|
|
|
|
|
|
|
301 değişikliğine ABD ve AB engeli
Dışişleri Bakanı Abdullah Gül, Türk Ceza Kanunu'nun tartışmalı maddesi 310'in değiştirilmesinden yana olduklarını ve bunu istediklerini belirterek, Amerika ve Avrupa'nın bu olaya dahil olmasının "Yapılacak işleri, yapılmaz" hale getirdiğini söyledi.
TCK'nın 301. maddesinin değiştirilmesi konusu uzunca bir süredir gündemde bulunuyor ve bu konuda sivil toplum örgütlerinden hükümet değişiklik yönünde bir önerge bekliyordu.
Yaz başlarında gündemde olan ancak sonra kendi haline bırakılan değişiklik çalışmaları gazeteci Hrant Dink'in öldürülmesinin ardından yeniden gündeme geldi.

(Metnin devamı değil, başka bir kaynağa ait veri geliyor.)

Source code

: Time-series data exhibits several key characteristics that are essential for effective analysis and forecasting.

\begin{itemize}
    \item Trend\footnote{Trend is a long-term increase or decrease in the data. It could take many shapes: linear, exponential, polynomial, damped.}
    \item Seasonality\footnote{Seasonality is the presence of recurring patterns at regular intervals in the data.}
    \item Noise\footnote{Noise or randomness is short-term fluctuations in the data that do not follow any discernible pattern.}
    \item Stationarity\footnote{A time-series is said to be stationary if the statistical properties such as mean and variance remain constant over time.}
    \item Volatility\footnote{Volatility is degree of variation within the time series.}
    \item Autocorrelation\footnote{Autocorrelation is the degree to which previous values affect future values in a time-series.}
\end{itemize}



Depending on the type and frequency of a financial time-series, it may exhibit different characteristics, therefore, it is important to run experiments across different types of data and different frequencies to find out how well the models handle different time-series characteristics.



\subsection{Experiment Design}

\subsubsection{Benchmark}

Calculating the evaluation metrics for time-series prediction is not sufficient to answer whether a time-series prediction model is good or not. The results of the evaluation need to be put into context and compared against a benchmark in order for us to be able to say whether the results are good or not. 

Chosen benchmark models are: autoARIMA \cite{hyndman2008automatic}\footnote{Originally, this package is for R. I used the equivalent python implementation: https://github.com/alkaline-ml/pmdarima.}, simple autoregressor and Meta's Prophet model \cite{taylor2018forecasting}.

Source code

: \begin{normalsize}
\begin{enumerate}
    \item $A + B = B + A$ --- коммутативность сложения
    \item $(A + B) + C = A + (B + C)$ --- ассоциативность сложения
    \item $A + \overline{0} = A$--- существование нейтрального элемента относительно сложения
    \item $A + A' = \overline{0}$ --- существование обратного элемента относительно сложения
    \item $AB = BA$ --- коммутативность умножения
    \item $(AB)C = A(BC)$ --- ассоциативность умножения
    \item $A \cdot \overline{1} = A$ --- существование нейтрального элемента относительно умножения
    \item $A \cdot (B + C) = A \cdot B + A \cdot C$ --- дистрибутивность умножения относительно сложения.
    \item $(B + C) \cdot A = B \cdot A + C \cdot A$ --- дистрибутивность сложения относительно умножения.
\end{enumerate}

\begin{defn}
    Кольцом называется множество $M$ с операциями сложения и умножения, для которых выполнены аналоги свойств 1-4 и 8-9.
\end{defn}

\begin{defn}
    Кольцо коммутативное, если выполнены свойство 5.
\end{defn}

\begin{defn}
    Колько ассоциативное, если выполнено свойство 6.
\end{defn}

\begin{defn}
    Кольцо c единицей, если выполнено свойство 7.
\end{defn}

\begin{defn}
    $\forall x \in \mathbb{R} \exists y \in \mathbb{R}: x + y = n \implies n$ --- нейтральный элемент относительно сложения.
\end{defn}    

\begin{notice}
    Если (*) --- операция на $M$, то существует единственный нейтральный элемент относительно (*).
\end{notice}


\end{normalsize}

Geçen hafta ise 9 STK, 301. madde konusundaki bir değişiklik teklifini hükümete iletti.
Dışişleri
Bakanı Abdullah Gül, bugün Avustralya Dışişleri Bakanı Alexander Downer ile yaptığı görüşmeden sonra, bir gazetecinin, ABD'de geçen hafta yaptığı görüşmeler sırasında 301. maddenin değiştirilmesi yönünde bir istek geldiği ve AB'nin de talep ve beklentisinin bu yönde olduğunun hatırlatılması üzerine şu yanıtı verdi:
"(TCK 310. maddede) Bir değişiklik yapılması gerektiğine inanıyoruz ve bunu da bildiğiniz gibi STK'larla yürütüyoruz. Amerikalıların ve Avrupalıların bu işe müdahil olması yapılacak işleri yapılmaz hale getiriyor. Nitekim Amerika'da bu konuyla ilgili bana yapılmış ya da benimle yapılmış bir görüşme söz konusu değildir. Gazeteci arkadaşlar bazı şeyleri yazıyorlar ama bu onların görüşüdür. Bazı düşünce kulüplerinde yaptığım konuşmalarda bu konuyla ilgili bu konuyla ilgili bazı şeyler de soruldu. Cevaplar verdim.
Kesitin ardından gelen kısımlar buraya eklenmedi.